Die Power von KI und maschinellem Lernen 

Der State of Software Security Report analysierte außerdem die Präferenz für Programmiersprachen nach Branchen. Java ist demnach mit 51 Prozent fast ein De-facto-Standard im Finanzdienstleistungssektor. Veracode Fix, ein KI-gestütztes Hilfs-Tool, das Anfang des Jahres auf den Markt kam, nutzt maschinelles Lernen, um Korrekturen für 74 Prozent der statischen Java-Sicherheitslücken zu generieren. Durch die drastische Verringerung des Zeit- und Arbeitsaufwands sind Unternehmen dazu fähig, ihre Sicherheitslage zu verbessern und ihr Risiko weiter zu senken. So werden Kapazitäten für Innovationen und neue Entwicklungen frei.
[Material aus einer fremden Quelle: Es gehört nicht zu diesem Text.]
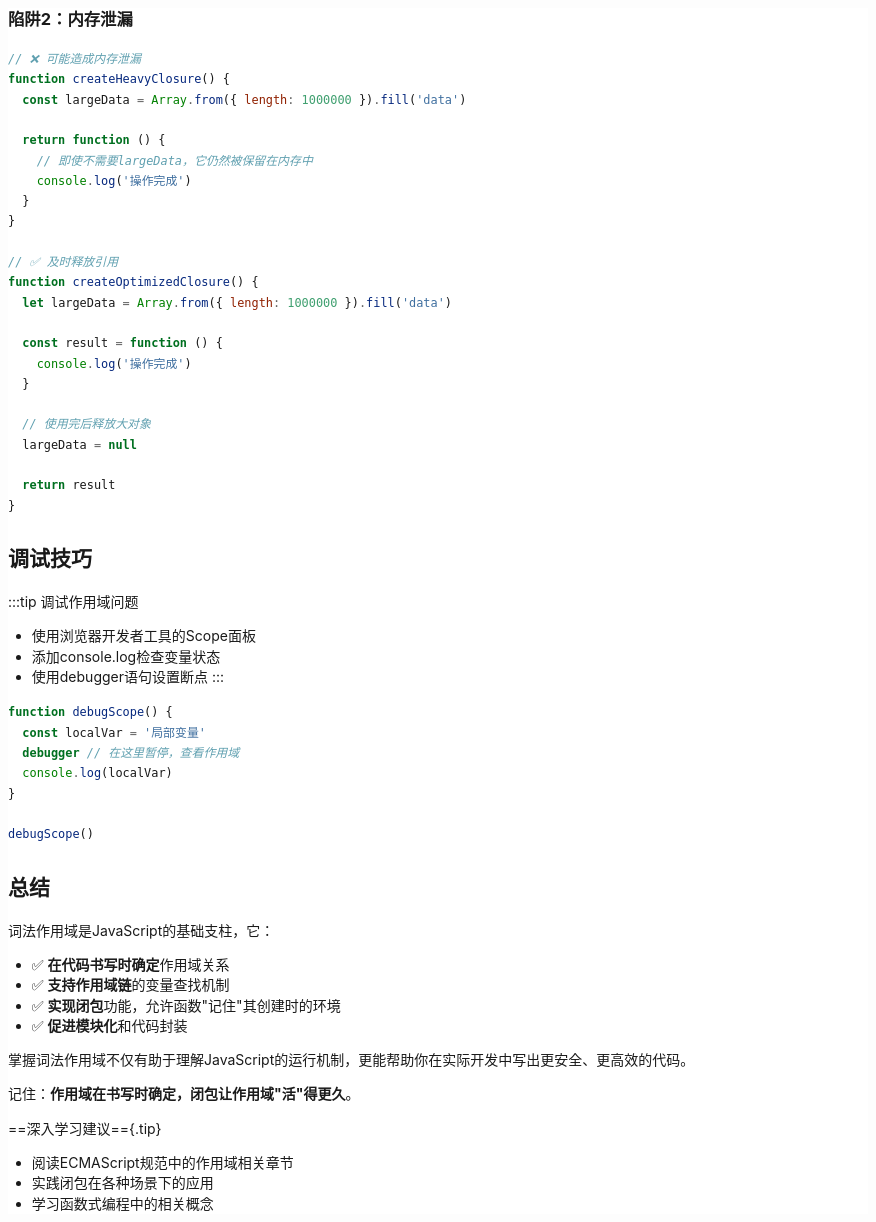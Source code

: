 ### 陷阱2：内存泄漏

```javascript
// ❌ 可能造成内存泄漏
function createHeavyClosure() {
  const largeData = Array.from({ length: 1000000 }).fill('data')

  return function () {
    // 即使不需要largeData，它仍然被保留在内存中
    console.log('操作完成')
  }
}

// ✅ 及时释放引用
function createOptimizedClosure() {
  let largeData = Array.from({ length: 1000000 }).fill('data')

  const result = function () {
    console.log('操作完成')
  }

  // 使用完后释放大对象
  largeData = null

  return result
}
```

## 调试技巧

:::tip 调试作用域问题

* 使用浏览器开发者工具的Scope面板
* 添加console.log检查变量状态
* 使用debugger语句设置断点
  :::

```javascript
function debugScope() {
  const localVar = '局部变量'
  debugger // 在这里暂停，查看作用域
  console.log(localVar)
}

debugScope()
```

## 总结

词法作用域是JavaScript的基础支柱，它：

* ✅ **在代码书写时确定**作用域关系
* ✅ **支持作用域链**的变量查找机制
* ✅ **实现闭包**功能，允许函数"记住"其创建时的环境
* ✅ **促进模块化**和代码封装

掌握词法作用域不仅有助于理解JavaScript的运行机制，更能帮助你在实际开发中写出更安全、更高效的代码。

记住：**作用域在书写时确定，闭包让作用域"活"得更久**。

\==深入学习建议=={.tip}

* 阅读ECMAScript规范中的作用域相关章节
* 实践闭包在各种场景下的应用
* 学习函数式编程中的相关概念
Da Java-Anwendungen zu mehr als 95 Prozent aus dem Code von Drittanbietern bestehen, zeigen die Daten aus der Studie von Veracode außerdem die Vorteile der Software Composition Analyse für die Finanzbranche, um die Sicherheit und Integrität von Open-Source-Code zu verbessern. 

Der Veracode State of Software Security Financial Services Report mit allen Details und Empfehlungen steht auf der Veracode-Website zum Download bereit.  

Über den State of Software Security Report   
Die 13. Ausgabe des jährlichen State of Software Security Reports von Veracode untersucht die Trends der Softwarelandschaft und wie sich Sicherheitspraktiken entlang dieser Trends entwickeln. Die diesjährigen Ergebnisse basieren auf historischen Daten von Veracode und seiner Kunden. Sie repräsentieren einen Querschnitt von Anwendungen großer und kleiner Unternehmen, kommerzieller Softwareanbieter, Software-Outsourcer und von Open-Source-Projekten. Der Bericht enthält Erkenntnisse über Anwendungen, die einer statischen Analyse, einer dynamischen Analyse, einer Analyse der Softwarezusammensetzung und/oder manuellen Penetrationstests über die cloudbasierte Plattform von Veracode unterzogen wurden.